I think when we aren't talking about strangers we should tell them they are not mean looking and they are usually very nice people. If they are too nice then maybe you should not talk much. Never give out the address, just your first name. That's enough. Also one thing I did was tell my kids if you see them more than once and they keep talking tell mommy right away.

Oh I could go on, but I would like to know what the experts think. Very interesting Nancy. ( I Love Barbara, she is a very smart woman)

8:29 AM EST  
Blogger THETHINKINGSQUARE said...

It's funny that your blog touched on strangers and children today. Yesterday after school my 13 year old daughter was walking to the corner store with a friend. As she walked out the door I said "Remember don't talk to any strangers." she looked at me like I had 2 heads. But I still felt good about reminding her.

9:49 AM EST  
Blogger Marla said...

You must be tapping into some communal anxiety that's been rearing it's ugly head lately. Yesterday I was talking with a friend about how to simply keep Josie from running away from me at a store or even a park. Or to come back to me when I said. We were at the farm, and she took off toward some stairs. I was explaining to the other mommy that I knew how to train dogs, but not kids and this was frustrating because she's got such great verbal skills at two, but not the self-control or comprehension to go along with them.

I went home and looked up some advice online (of course), and one piece came to the forefront everytime I Googled "how to (keep, prevent, stop etc.) toddler from running away". This lady's article says to tell kids that cars will EAT them if they run in the street, because toddlers don't understand words like "hurt, kill, maim, destroy". Well, in our house, there are no negative associations with eating, so I don't get how this is better.

But I agree, I need to teach her fear that something bad will happen when she goes away from me - but how to control fear? Good fear vs. bad fear? Yikes! I'll be wrestling with this for months.

But, as for strangers, since we work in a store and people often enter and ask her questions and I reallize we're vulnerable - I say to her loudly enough for them to realize what they did doesn't fly in 2006 "It's okay to be quiet around strangers, but you can just say Hello and that is polite enough." Because it's the evil people who seem nice in appearance or manner to children that I worry about; but a truly nice person will understand that protecting my daughter is more important than an answer to their question of her name and age. I want them to be aware that it's not a lack of manners (so I don't look like a bad parent) but that they are STRANGERS.
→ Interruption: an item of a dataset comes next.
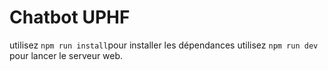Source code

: # Chatbot UPHF

utilisez ```npm run install```pour installer les dépendances 
utilisez ```npm run dev``` pour lancer le serveur web.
Being in the store did help her confidence and demeanor - she doesn't have the stranger anxiety that she used to where she cries and screams if they so much as look at her - but I like that whenever someone enters she runs to me first to see what they're doing in the store. I've always told her "it's good to check with me or Daddy."

10:35 AM EST  
Blogger Isabella said...

This is a very interesting topic, Nancy! When I was first starting to think about this, I got a book called "Protecting the Gift" by Gavin De Becker and it was really interesting, because it's written by a security expert and debunks some myths. It makes the point that talking to strangers is actually okay--after all we each model this for our kids day in and day out, at the grocery store at the mall etc. But what we really need to teach our kids is don't go anywhere with a stranger. The book is really excellent for dealing with all these issues, and I highly recommend it. It also has real statistics to help wade through the fear. For example, I believe I remember the statistic that a child is more likely to die of a heart attack ( a very rare event indeed) than to be kidnapped by a stranger.
--Mel

8:23 AM EST  
Blogger DaniGirl said...

Great topic, Nancy! I've been thinking about this post for a bit (I originally read it through bloglines) and I think I'm going to percolate on this question for a bit more and then post my thoughts on my own blog - if you don't mind! (Lord knows I need the material!!)

Very interesting responses from everyone, too.

8:36 AM EST  
Blogger nancy said...

isabella - I got that book at the library just this week...just gotta hope I have the time to read it.